= Beginning of Section =

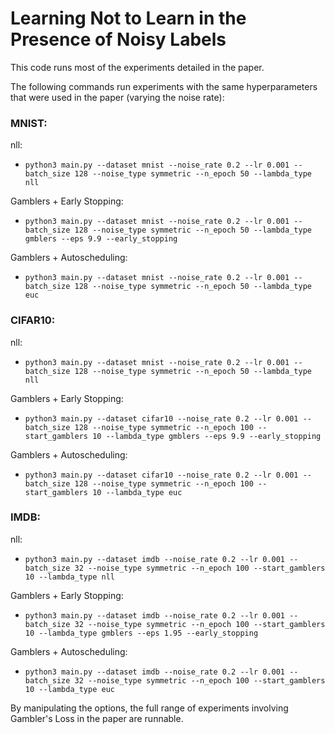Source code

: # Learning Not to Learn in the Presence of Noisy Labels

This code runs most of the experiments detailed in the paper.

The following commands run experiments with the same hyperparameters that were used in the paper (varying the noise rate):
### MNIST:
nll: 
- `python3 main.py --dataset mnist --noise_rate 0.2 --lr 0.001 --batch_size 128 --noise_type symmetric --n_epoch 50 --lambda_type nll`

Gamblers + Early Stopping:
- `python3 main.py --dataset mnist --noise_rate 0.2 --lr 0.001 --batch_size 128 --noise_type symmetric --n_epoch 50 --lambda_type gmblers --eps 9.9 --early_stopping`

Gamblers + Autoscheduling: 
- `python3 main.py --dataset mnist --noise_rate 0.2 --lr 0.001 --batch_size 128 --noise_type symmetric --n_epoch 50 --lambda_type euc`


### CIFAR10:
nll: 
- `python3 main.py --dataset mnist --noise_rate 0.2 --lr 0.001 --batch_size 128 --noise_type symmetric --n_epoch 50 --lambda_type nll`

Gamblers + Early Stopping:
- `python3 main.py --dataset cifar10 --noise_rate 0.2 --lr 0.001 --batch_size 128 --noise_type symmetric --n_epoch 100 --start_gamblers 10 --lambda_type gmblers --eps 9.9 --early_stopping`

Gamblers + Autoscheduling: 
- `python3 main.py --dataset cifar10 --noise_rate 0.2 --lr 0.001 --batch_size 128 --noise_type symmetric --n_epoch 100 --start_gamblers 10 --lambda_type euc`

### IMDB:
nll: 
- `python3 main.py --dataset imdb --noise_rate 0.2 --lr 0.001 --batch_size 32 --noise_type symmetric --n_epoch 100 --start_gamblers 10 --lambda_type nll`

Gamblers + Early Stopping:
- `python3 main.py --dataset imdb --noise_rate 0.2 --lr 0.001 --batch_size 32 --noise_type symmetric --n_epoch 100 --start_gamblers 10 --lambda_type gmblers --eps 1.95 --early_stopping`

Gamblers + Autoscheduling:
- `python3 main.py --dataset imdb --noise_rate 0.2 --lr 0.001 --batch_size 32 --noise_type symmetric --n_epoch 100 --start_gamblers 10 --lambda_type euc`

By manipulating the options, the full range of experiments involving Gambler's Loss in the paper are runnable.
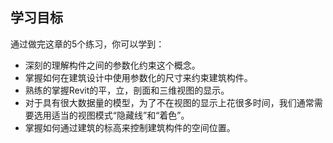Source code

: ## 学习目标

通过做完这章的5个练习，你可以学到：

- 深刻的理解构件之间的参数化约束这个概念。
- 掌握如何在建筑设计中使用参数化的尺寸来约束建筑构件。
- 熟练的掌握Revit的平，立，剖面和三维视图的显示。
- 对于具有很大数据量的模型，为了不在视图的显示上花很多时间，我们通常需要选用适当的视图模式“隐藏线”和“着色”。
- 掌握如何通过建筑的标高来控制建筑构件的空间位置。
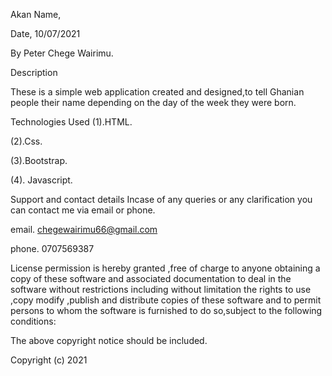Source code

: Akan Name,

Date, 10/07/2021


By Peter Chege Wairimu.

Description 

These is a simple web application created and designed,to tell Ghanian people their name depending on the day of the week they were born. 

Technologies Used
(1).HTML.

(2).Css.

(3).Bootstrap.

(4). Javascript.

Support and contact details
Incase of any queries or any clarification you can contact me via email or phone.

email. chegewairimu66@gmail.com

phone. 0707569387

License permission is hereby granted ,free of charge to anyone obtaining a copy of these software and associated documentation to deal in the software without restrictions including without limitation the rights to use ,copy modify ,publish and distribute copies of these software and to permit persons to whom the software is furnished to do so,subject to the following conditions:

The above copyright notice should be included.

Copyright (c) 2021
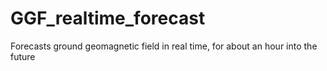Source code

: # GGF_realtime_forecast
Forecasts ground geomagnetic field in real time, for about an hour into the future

= End of Section =

__Assignment__: Count of lines with the string "were" in the material above: give that number only.

__Output for this exercise__: 2